Thursday, January 27, 2011
Loss of privacy highlights cost, CMU professor says
Facebook founder Mark Zuckerberg declared privacy dead and WikiLeaks founder Julian Assange trampled the corpse, but researchers at Carnegie Mellon University believe privacy of personal information remains a key concern in the digital age.
"When you lose it, you realize the cost of it," said Alessandro Acquisti, a Carnegie Mellon professor of information systems and public policy who extensively researched data privacy.
Acquisti moderated a panel discussion among digital privacy researchers at the school's Oakland campus Wednesday as a prelude to the fourth International Data Privacy Day, an event the digital community in the United States, Canada and 27 other countries will mark Friday.

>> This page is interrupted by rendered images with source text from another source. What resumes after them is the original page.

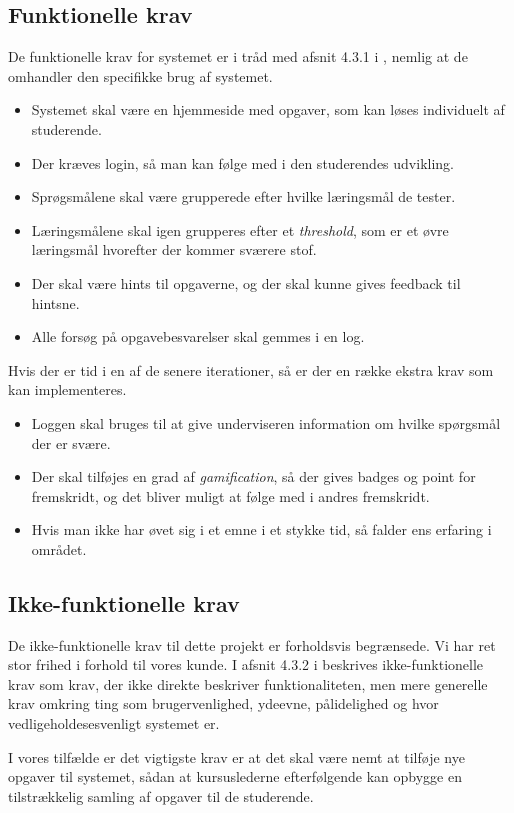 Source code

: \documentclass[12pt]{article}
\begin{document}
\subsection{Funktionelle krav}
De funktionelle krav for systemet er i tråd med afsnit 4.3.1 i \cite{OOSE}, nemlig at de omhandler den specifikke brug af systemet.
\begin{itemize}
    \item Systemet skal være en hjemmeside med opgaver, som kan løses individuelt af studerende.
    \item Der kræves login, så man kan følge med i den studerendes udvikling.
    \item Sprøgsmålene skal være grupperede efter hvilke læringsmål de tester.
    \item Læringsmålene skal igen grupperes efter et \emph{threshold}, som er et øvre læringsmål hvorefter der kommer sværere stof.
    \item Der skal være hints til opgaverne, og der skal kunne gives feedback til hintsne.
    \item Alle forsøg på opgavebesvarelser skal gemmes i en log.
\end{itemize}
Hvis der er tid i en af de senere iterationer, så er der en række ekstra krav som kan implementeres.
\begin{itemize}
    \item Loggen skal bruges til at give underviseren information om hvilke spørgsmål der er svære.
    \item Der skal tilføjes en grad af \emph{gamification}, så der gives badges og point for fremskridt, og det bliver muligt at følge med i andres fremskridt.
    \item Hvis man ikke har øvet sig i et emne i et stykke tid, så falder ens erfaring i området.
\end{itemize}
\subsection{Ikke-funktionelle krav}
De ikke-funktionelle krav til dette projekt er forholdsvis begrænsede. Vi har ret stor frihed i forhold til vores kunde. I afsnit 4.3.2 i \cite{OOSE} beskrives ikke-funktionelle krav som krav, der ikke direkte beskriver funktionaliteten, men mere generelle krav omkring ting som brugervenlighed, ydeevne, pålidelighed og hvor vedligeholdesesvenligt systemet er.

I vores tilfælde er det vigtigste krav er at det skal være nemt at tilføje nye opgaver til systemet, sådan at kursuslederne efterfølgende kan opbygge en tilstrækkelig samling af opgaver til de studerende.
\end{document}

"There are two converging trends people need to consider. First, there is more and more self-disclosure online, where we give away little pieces of data, and the other side of that is the ability of data mining to scour those pieces to build a complete profile of your life," Acquisti said. "It's difficult for us as users to predict how those different pieces of data will be used by others."

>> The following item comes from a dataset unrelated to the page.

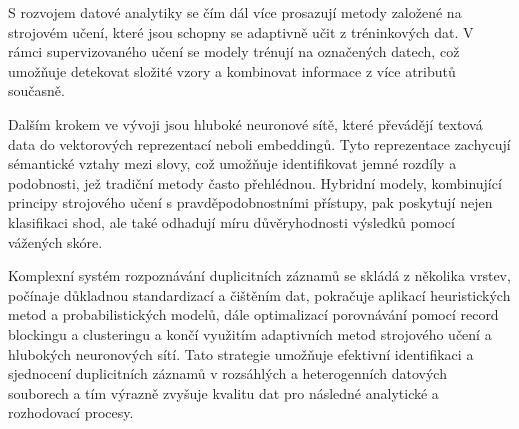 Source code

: S rozvojem datové analytiky se čím dál více prosazují metody založené na strojovém učení, které jsou schopny se adaptivně učit z tréninkových dat. V rámci supervizovaného učení se modely trénují na označených datech, což umožňuje detekovat složité vzory a kombinovat informace z více atributů současně.

Dalším krokem ve vývoji jsou hluboké neuronové sítě, které převádějí textová data do vektorových reprezentací neboli embeddingů. Tyto reprezentace zachycují sémantické vztahy mezi slovy, což umožňuje identifikovat jemné rozdíly a podobnosti, jež tradiční metody často přehlédnou. Hybridní modely, kombinující principy strojového učení s pravděpodobnostními přístupy, pak poskytují nejen klasifikaci shod, ale také odhadují míru důvěryhodnosti výsledků pomocí vážených skóre.

Komplexní systém rozpoznávání duplicitních záznamů se skládá z několika vrstev, počínaje důkladnou standardizací a čištěním dat, pokračuje aplikací heuristických metod a probabilistických modelů, dále optimalizací porovnávání pomocí record blockingu a clusteringu a končí využitím adaptivních metod strojového učení a hlubokých neuronových sítí. Tato strategie umožňuje efektivní identifikaci a sjednocení duplicitních záznamů v rozsáhlých a heterogenních datových souborech a tím výrazně zvyšuje kvalitu dat pro následné analytické a rozhodovací procesy.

Carnegie Mellon professor Steve Fienberg, who recently launched The Journal of Privacy and Confidentiality, learned how tough it can be to set things right when data miners create a flawed picture.

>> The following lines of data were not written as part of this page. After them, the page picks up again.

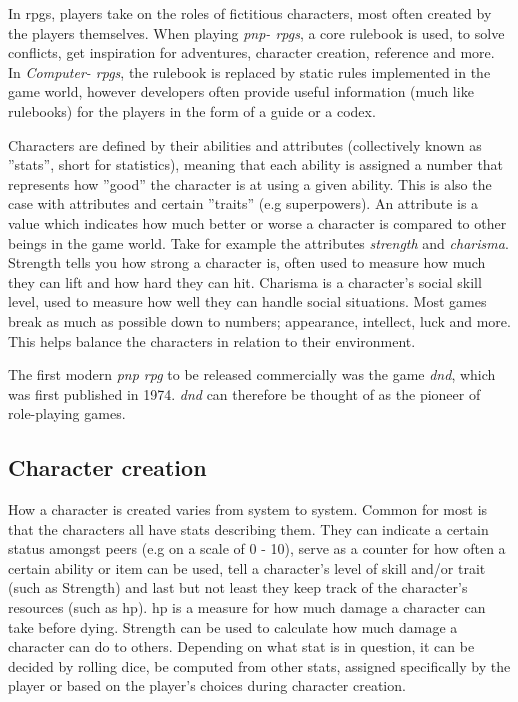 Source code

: In \ac{rpgs}, players take on the roles of fictitious characters, most often created by the players themselves.
When playing \emph{\ac{pnp}- \ac{rpgs}}, a core rulebook is used, to solve conflicts, get inspiration for adventures, character creation, reference and more. In \emph{Computer- \ac{rpgs}}, the rulebook is replaced by static rules implemented in the game world, however developers often provide useful information (much like rulebooks) for the players in the form of a guide or a codex.

Characters are defined by their abilities and attributes (collectively known as ''stats'', short for statistics), meaning that each ability is assigned a number that represents how ''good'' the character is at using a given ability. This is also the case with attributes and certain ''traits'' (e.g superpowers). An attribute is a value which indicates how much better or worse a character is compared to other beings in the game world. Take for example the attributes \emph{strength} and \emph{charisma}. Strength tells you how strong a character is, often used to measure how much they can lift and how hard they can hit. Charisma is a character's social skill level, used to measure how well they can handle social situations. Most games break as much as possible down to numbers; appearance, intellect, luck and more. This helps balance the characters in relation to their environment.

The first modern \emph{\ac{pnp} \ac{rpg}} to be released commercially was the game \emph{\ac{dnd}}, which was first published in 1974.\cite{wikidnd}
\emph{\ac{dnd}} can therefore be thought of as the pioneer of role-playing games.

\subsection{Character creation}
How a character is created varies from system to system. Common for most is that the characters all have stats describing them.
They can indicate a certain status amongst peers (e.g on a scale of 0 - 10), serve as a counter for how often a certain ability or item can be used, tell a character's level of skill and/or trait (such as Strength) and last but not least they keep track of the character's resources (such as \ac{hp}).
\ac{hp} is a measure for how much damage a character can take before dying. Strength can be used to calculate how much damage a character can do to others. Depending on what stat is in question, it can be decided by rolling dice, be computed from other stats, assigned specifically by the player or based on the player's choices during character creation.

He was trying to purchase an international travel plan for his iPhone when an operator asked questions, including whether he had ever lived in several Ohio cities. When he answered no, the operator balked at continuing the transaction. Apparently, someone else's data had been linked with his profile, he said. He was forced to ask a supervisor to intervene.
Fienberg pointed to Spokeo.com as an example of a service that aggregates data and contact information about individuals and makes it available on the Internet. It is one of many data mining operations that build extensive portraits of people based on information gathered from various sources.
"Don't think this is a trivial matter," Fienberg warned. "The government is buying those data from data warehouses and using it in the war on terror. It really is a big issue with the government. They need to provide mechanisms to ensure data is accurate."
Acquisti said such issues raise questions, such as "What can we do about websites that share information about you that is incorrect?"
The answer, he and others say, might be to increase public awareness of the nature of digital data and help people fine-tune where and to whom they release information when using computers.
Researchers in Carnegie Mellon's Mobile Commerce Lab said that's what they attempted to do with Locaccino, a free smartphone application they developed two years ago.
The application enables users to preserve their privacy while allowing friends, family members or co-workers to track their locations. The application allows users to select whom they'll include in their groups and which members of the groups can access their locations at specific hours of the day.